Information given →
—————
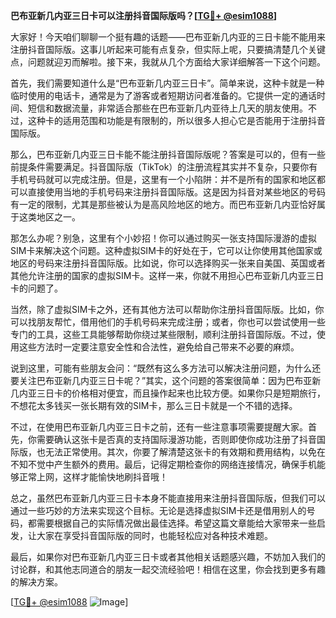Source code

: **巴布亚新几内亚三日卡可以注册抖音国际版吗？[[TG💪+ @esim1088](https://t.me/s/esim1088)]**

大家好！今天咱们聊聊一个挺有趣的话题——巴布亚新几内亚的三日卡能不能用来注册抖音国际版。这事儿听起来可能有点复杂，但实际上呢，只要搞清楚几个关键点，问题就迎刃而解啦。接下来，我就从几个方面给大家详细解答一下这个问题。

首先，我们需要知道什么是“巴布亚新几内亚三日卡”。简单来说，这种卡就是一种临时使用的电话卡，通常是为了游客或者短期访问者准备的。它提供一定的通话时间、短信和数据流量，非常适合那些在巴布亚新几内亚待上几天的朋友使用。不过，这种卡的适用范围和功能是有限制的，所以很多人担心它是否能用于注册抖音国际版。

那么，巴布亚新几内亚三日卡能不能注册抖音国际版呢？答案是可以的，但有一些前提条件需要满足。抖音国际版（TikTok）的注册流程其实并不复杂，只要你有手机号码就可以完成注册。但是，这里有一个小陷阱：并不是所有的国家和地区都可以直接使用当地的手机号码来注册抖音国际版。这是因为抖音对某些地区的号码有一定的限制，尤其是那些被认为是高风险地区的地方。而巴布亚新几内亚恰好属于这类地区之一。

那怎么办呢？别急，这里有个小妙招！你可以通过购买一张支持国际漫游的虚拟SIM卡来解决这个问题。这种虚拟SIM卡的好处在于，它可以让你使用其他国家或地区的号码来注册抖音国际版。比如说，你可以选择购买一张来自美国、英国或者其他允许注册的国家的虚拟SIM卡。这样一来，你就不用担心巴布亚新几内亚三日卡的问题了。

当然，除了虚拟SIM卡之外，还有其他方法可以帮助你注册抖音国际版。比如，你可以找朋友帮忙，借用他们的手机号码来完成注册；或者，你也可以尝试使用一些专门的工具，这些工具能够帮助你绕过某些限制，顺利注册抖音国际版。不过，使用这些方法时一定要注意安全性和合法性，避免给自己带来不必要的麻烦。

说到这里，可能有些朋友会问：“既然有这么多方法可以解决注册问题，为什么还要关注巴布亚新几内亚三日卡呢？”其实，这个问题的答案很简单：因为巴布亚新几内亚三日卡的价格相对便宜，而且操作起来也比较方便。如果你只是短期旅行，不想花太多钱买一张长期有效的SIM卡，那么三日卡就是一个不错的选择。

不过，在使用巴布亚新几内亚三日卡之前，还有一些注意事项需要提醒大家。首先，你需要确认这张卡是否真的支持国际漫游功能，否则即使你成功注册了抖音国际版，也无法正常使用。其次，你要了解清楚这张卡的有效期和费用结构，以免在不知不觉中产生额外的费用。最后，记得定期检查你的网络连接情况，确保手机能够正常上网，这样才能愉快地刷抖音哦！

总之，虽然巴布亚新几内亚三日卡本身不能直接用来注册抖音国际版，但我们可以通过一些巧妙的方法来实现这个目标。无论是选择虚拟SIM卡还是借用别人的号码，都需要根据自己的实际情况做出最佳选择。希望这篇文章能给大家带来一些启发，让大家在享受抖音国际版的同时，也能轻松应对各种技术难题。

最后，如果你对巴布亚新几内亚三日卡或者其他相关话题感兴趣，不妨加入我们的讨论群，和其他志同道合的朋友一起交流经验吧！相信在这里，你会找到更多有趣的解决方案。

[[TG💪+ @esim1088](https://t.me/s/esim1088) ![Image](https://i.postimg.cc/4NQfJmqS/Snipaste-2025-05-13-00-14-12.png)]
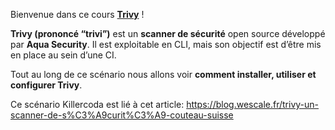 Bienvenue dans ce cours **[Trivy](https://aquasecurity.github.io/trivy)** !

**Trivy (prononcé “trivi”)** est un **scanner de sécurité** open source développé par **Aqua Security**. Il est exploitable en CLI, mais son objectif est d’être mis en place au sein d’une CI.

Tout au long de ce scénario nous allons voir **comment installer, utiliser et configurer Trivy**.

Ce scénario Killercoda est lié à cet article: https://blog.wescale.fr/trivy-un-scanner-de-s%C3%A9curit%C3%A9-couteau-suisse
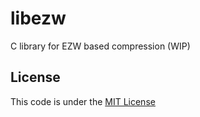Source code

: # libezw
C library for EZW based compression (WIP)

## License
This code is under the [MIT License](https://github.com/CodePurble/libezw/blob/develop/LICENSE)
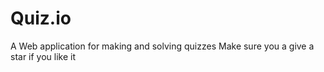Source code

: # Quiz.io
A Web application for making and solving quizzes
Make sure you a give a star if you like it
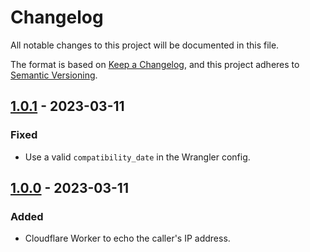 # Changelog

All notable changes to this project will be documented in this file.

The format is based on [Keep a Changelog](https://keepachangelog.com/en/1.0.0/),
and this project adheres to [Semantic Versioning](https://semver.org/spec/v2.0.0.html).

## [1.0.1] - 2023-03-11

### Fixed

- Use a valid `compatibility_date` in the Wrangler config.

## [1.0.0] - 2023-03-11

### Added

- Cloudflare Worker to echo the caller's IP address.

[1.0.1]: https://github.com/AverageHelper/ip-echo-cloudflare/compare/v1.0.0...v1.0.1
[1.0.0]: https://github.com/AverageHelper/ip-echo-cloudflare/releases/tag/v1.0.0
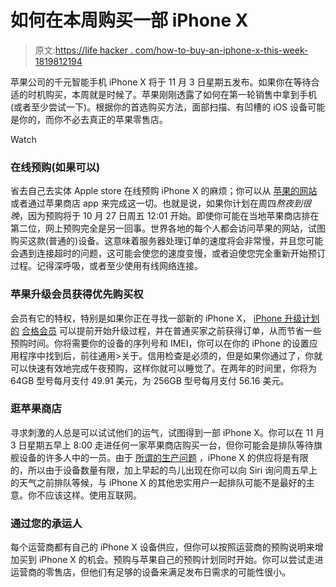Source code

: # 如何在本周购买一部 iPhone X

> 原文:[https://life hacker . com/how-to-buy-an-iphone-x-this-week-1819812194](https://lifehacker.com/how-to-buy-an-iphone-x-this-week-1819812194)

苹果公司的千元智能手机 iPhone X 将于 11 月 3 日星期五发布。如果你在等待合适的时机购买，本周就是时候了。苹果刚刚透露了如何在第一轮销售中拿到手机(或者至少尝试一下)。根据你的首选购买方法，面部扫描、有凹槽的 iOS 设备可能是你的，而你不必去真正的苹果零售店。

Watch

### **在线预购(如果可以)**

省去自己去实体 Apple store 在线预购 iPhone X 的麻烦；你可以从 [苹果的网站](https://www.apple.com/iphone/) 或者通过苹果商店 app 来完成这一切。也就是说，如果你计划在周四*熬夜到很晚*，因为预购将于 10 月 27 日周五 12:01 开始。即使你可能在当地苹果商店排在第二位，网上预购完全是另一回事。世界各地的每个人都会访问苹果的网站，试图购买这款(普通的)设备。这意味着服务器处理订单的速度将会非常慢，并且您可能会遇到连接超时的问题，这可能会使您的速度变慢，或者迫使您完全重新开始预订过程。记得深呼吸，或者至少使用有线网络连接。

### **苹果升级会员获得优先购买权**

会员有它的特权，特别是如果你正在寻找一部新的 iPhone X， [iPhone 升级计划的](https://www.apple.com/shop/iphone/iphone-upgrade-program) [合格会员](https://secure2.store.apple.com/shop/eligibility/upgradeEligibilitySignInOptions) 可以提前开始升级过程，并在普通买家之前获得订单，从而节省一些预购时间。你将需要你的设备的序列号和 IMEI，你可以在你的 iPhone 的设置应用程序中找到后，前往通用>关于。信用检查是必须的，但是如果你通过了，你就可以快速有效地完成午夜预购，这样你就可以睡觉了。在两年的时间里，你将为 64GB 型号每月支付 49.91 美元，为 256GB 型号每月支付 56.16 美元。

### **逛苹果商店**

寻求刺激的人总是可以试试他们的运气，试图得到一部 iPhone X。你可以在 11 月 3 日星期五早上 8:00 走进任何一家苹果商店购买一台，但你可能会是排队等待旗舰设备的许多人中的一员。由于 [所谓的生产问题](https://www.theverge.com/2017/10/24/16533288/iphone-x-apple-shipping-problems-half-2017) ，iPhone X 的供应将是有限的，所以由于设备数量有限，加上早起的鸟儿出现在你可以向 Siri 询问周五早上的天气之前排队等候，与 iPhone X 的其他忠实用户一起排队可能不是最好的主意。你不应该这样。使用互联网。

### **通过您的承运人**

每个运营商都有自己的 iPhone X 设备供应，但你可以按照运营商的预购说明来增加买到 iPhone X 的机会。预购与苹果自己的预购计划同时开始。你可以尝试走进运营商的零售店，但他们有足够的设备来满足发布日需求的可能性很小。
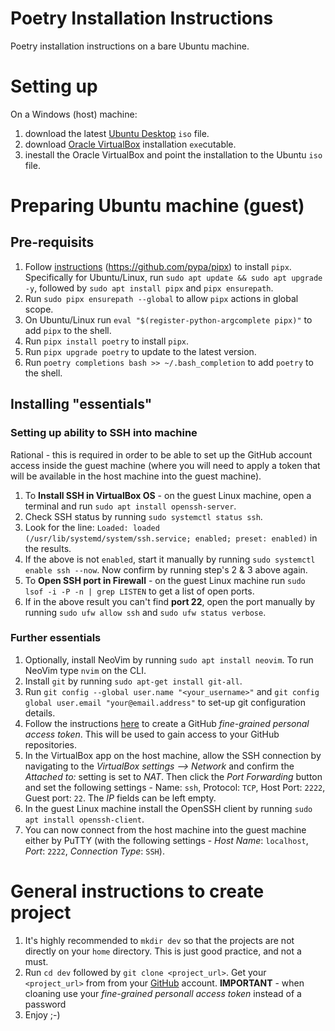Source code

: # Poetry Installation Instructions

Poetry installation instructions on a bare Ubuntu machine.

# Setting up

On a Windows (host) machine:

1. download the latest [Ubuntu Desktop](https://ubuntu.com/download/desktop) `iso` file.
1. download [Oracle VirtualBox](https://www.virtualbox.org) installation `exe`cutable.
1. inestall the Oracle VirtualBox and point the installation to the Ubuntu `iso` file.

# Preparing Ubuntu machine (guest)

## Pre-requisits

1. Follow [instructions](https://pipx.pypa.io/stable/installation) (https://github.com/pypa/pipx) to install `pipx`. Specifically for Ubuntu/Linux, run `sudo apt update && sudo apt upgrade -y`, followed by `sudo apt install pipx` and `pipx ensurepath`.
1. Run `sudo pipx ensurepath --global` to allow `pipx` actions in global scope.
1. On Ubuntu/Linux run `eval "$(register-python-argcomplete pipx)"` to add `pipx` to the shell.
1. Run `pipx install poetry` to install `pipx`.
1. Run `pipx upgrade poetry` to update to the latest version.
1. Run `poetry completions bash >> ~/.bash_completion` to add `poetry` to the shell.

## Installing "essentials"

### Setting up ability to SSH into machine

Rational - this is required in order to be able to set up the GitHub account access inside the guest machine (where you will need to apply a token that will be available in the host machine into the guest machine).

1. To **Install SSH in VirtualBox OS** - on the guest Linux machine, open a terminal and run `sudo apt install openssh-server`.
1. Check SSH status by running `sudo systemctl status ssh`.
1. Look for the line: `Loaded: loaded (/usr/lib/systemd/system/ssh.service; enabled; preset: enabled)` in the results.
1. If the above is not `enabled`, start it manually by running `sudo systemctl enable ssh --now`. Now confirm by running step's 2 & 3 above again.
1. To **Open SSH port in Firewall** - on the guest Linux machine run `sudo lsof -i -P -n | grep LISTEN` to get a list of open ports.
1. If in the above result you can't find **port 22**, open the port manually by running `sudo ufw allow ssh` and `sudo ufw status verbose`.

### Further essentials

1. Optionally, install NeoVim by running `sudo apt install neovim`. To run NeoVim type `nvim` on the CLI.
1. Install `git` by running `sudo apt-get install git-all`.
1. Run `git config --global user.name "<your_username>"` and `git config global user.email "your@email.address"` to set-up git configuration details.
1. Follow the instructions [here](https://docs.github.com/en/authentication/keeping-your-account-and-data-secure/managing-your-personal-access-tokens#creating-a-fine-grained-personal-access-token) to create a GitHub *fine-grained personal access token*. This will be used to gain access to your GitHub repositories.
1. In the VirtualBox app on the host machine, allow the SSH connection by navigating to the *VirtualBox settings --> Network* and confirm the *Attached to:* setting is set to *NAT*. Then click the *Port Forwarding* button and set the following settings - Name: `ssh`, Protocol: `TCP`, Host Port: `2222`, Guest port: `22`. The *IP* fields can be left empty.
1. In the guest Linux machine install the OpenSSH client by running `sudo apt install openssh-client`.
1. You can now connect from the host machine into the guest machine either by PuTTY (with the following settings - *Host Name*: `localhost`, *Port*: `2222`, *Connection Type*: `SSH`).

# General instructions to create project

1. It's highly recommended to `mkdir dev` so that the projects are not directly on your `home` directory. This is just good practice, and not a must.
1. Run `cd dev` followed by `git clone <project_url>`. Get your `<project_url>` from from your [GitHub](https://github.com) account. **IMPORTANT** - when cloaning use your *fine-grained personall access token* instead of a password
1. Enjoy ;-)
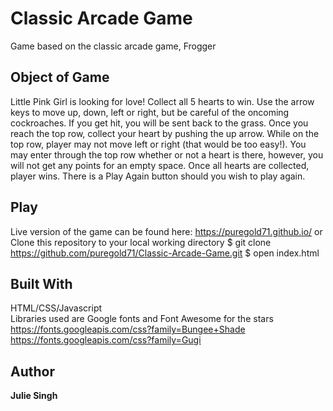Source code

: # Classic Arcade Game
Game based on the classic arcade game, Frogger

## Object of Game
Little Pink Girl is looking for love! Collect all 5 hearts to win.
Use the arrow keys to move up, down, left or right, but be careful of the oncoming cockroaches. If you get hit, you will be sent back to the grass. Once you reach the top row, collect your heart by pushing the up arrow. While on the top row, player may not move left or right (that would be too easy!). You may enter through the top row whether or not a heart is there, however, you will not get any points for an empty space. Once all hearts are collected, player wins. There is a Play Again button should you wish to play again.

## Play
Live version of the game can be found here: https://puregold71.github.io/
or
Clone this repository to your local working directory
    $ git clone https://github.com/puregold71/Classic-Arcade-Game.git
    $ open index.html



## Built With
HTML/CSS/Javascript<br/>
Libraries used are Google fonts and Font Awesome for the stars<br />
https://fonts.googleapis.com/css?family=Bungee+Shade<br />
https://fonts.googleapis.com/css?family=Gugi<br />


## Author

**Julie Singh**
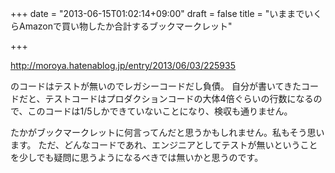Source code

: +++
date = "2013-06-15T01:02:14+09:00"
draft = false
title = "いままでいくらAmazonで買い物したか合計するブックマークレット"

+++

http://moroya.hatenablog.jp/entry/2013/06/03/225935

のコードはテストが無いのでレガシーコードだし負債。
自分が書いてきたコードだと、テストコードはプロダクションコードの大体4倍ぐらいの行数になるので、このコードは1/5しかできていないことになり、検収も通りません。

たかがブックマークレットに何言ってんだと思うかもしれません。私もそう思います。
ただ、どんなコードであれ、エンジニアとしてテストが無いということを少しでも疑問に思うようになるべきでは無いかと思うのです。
—————
Task goal →
All that should be written out is the stretch of lines above between the one holding "当然，除了虚拟SIM卡之外，" and the one holding "总之，虽然巴布亚新几内亚三日", inclusive, exactly as given.

Task output →
当然，除了虚拟SIM卡之外，还有其他方法可以帮助你注册抖音国际版。比如，你可以找朋友帮忙，借用他们的手机号码来完成注册；或者，你也可以尝试使用一些专门的工具，这些工具能够帮助你绕过某些限制，顺利注册抖音国际版。不过，使用这些方法时一定要注意安全性和合法性，避免给自己带来不必要的麻烦。

说到这里，可能有些朋友会问：“既然有这么多方法可以解决注册问题，为什么还要关注巴布亚新几内亚三日卡呢？”其实，这个问题的答案很简单：因为巴布亚新几内亚三日卡的价格相对便宜，而且操作起来也比较方便。如果你只是短期旅行，不想花太多钱买一张长期有效的SIM卡，那么三日卡就是一个不错的选择。

不过，在使用巴布亚新几内亚三日卡之前，还有一些注意事项需要提醒大家。首先，你需要确认这张卡是否真的支持国际漫游功能，否则即使你成功注册了抖音国际版，也无法正常使用。其次，你要了解清楚这张卡的有效期和费用结构，以免在不知不觉中产生额外的费用。最后，记得定期检查你的网络连接情况，确保手机能够正常上网，这样才能愉快地刷抖音哦！

总之，虽然巴布亚新几内亚三日卡本身不能直接用来注册抖音国际版，但我们可以通过一些巧妙的方法来实现这个目标。无论是选择虚拟SIM卡还是借用别人的号码，都需要根据自己的实际情况做出最佳选择。希望这篇文章能给大家带来一些启发，让大家在享受抖音国际版的同时，也能轻松应对各种技术难题。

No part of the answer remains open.